/i/Sözlük İçi

sözlük içi.
  1. 251.
    +8
    lütfen bana hissettiklerin, her neyse, saplantı seviyesinde olmasın.. çünkü ne daha fazla kırmaya
    ne de kırılmaya takatim var.. artistlik yapmaksa en son düşündüğüm şey zaten..
    o yüzden..biz arkadaşız ebru.. sadece arkadaşız tamam mı?..sence de öyle? ha?
    ders bitiminde, ebruyla beraber çıktık sınıftan, muhtemelen servislerin oraya kadar beraber
    yürümek zorunda kalacağız.. sevgilisi olan bir adam için pek hoş bir durum sayılmaz zira
    yanımdaki kız da yanlış anlaşılmalara mahal verebilecek seviyede..

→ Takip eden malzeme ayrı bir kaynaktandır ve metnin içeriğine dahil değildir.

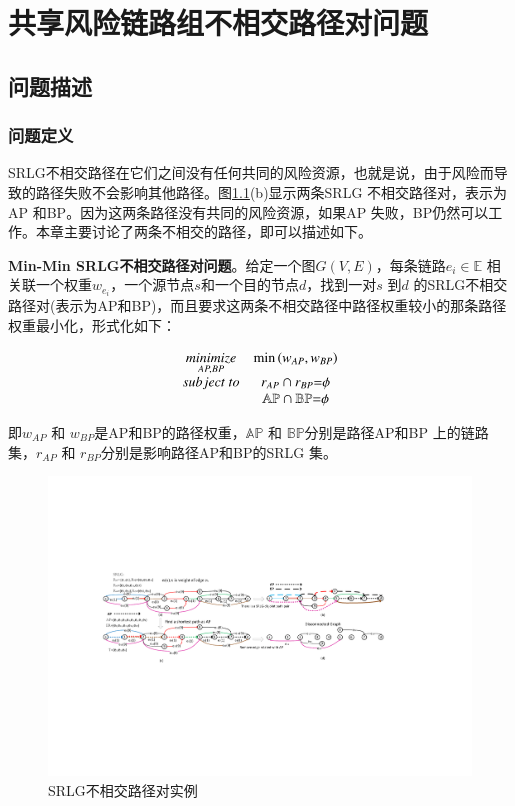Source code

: \chapter{共享风险链路组不相交路径对问题}

\section{问题描述}
\subsection{问题定义}
SRLG不相交路径在它们之间没有任何共同的风险资源，也就是说，由于风险而导致的路径失败不会影响其他路径。图\ref{fig:CompositeGraph}(b)显示两条SRLG 不相交路径对，表示为AP 和BP。因为这两条路径没有共同的风险资源，如果AP 失败，BP仍然可以工作。本章主要讨论了两条不相交的路径，即可以描述如下。

\textbf{Min-Min SRLG不相交路径对问题}。给定一个图$G(V,E)$，每条链路$e_i\in \mathbb{E}$ 相关联一个权重$w_{e_i}$，一个源节点$s$和一个目的节点$d$，找到一对$s$ 到$d$ 的SRLG不相交路径对(表示为AP和BP)，而且要求这两条不相交路径中路径权重较小的那条路径权重最小化，形式化如下：

\begin{equation}
\begin{array}{*{20}{c}}
   {\mathop {minimize}\limits_{AP,BP} } & {\min \left( {{w_{AP}},{w_{BP}}} \right)}  \\
   {subject\ to} & {{r_{AP}} \cap {r_{BP}}{\rm{ = }}\phi }  \\
   {} & {\mathbb{AP} \cap \mathbb{BP}{\rm{ = }}\phi }  \\
\end{array}
\label{eq:problem definition}
\end{equation}

即${w_{AP}}$ 和 ${w_{BP}}$是AP和BP的路径权重，$\mathbb{AP}$ 和 $\mathbb{BP}$分别是路径AP和BP 上的链路集，${r_{AP}}$ 和 ${r_{BP}}$分别是影响路径AP和BP的SRLG 集。

\begin{figure}[htbp]
  \centering
  \includegraphics[width=7.2in]{figures/CompositeGraph}
  \caption{SRLG不相交路径对实例}
  \label{fig:CompositeGraph}
\end{figure}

    sınıftan çıktık, koridoru geçtik konuşmadan, ben tam "servislere bırakayım seni istersen" diye,
    zaten olacak olan (ve en fazla o kadarı olmasını temenni ettiğim) şeyi teklif edecektim ki tam bina
    çıkışı merdivenlerinde mine yi gördüm,
    derse gelmiş olmalı..
    nedensiz bir tereddüt yaşadım,
    sonra mine de alt basamaklardan kafasını yukarı doğru çevirip beni gördü, hemen tatlı tatlı
    gülümseyip, buruk biçimde el salladı..
    ben ebruyu filan unutup direkt yanına gittim benimkinin, merdivenlerin başında sarıldık.. öyle
    sıcak, özlemle.. sadece ebruyu değil, okulun orta yerinde, onca insanın arasında olduğumuzu da
    unutmuştum, unutmuştuk..
    aman.. sanki çok da umrumuzdaydı.. benimdi o..ben de onun.. utanılacak ne varsa sanki..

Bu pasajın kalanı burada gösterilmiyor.